Try it: In the entries that follow, find every line containing "publicadas" and copy it.

══ Entries shown

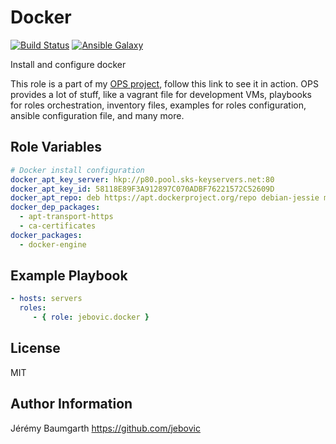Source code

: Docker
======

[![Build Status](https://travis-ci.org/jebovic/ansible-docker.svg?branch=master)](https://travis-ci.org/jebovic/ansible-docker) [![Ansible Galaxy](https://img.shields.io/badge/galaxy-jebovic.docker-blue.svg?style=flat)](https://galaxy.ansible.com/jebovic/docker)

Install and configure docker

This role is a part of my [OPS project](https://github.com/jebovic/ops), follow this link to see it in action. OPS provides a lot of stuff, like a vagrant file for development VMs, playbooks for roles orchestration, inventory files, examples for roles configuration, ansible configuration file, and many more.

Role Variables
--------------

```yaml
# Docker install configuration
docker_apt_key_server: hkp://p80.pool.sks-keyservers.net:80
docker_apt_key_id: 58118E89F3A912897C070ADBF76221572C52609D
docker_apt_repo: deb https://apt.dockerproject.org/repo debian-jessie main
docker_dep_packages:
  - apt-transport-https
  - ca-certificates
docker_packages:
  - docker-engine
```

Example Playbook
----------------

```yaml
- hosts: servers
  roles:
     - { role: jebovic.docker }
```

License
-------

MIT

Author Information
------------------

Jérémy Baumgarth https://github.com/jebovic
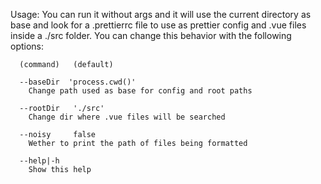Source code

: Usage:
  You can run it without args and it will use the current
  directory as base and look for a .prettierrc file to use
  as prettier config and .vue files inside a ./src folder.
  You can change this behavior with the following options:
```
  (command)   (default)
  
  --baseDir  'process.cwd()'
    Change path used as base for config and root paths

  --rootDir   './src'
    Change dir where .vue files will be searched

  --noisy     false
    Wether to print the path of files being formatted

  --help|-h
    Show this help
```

════
══ Entries shown

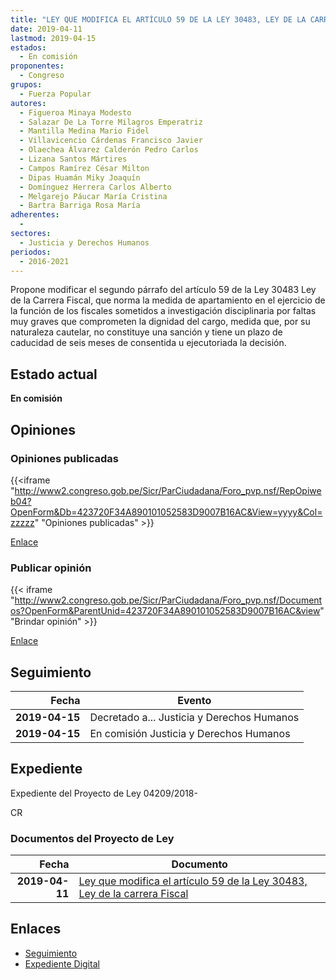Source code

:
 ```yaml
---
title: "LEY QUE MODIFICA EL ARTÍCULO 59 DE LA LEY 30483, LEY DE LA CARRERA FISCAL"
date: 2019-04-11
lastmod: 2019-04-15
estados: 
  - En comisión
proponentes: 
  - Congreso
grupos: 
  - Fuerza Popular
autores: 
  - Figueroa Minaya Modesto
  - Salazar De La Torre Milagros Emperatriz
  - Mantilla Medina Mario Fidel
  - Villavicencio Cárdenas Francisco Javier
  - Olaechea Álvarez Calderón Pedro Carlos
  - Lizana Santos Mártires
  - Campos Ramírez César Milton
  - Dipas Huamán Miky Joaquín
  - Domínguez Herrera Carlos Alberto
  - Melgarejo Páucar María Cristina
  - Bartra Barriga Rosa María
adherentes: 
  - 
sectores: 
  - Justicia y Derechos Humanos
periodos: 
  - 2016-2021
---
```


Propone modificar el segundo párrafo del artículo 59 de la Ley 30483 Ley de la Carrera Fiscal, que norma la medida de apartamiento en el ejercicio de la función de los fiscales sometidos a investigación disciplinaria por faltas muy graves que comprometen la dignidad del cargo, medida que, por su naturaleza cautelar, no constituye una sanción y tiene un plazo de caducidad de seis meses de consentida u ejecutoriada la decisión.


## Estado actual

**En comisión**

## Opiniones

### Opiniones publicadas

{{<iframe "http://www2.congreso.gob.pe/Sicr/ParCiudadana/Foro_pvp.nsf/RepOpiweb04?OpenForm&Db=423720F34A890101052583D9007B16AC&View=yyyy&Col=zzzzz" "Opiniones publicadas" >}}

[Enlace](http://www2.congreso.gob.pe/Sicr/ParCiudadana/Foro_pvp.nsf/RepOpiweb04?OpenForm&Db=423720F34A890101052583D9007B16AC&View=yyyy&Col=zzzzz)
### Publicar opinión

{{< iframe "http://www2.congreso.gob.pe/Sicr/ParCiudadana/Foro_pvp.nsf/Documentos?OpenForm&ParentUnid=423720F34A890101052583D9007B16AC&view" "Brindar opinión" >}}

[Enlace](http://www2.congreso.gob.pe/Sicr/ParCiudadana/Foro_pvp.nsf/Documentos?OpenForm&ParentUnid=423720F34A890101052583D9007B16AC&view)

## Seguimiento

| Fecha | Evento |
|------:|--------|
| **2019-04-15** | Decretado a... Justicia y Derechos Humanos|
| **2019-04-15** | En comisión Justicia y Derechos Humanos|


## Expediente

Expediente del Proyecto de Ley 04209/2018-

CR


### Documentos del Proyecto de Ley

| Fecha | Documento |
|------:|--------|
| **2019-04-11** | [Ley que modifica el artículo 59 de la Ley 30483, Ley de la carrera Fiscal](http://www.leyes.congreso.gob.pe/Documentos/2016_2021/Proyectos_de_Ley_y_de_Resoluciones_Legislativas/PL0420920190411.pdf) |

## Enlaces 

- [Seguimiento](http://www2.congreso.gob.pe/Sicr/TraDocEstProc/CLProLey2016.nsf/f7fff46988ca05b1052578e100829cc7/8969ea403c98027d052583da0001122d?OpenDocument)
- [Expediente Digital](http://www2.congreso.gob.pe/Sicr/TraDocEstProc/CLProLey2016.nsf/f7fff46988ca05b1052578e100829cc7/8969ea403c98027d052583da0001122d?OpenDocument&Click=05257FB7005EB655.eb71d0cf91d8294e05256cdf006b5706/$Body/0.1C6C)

════

Result:
### Opiniones publicadas
{{<iframe "http://www2.congreso.gob.pe/Sicr/ParCiudadana/Foro_pvp.nsf/RepOpiweb04?OpenForm&Db=423720F34A890101052583D9007B16AC&View=yyyy&Col=zzzzz" "Opiniones publicadas" >}}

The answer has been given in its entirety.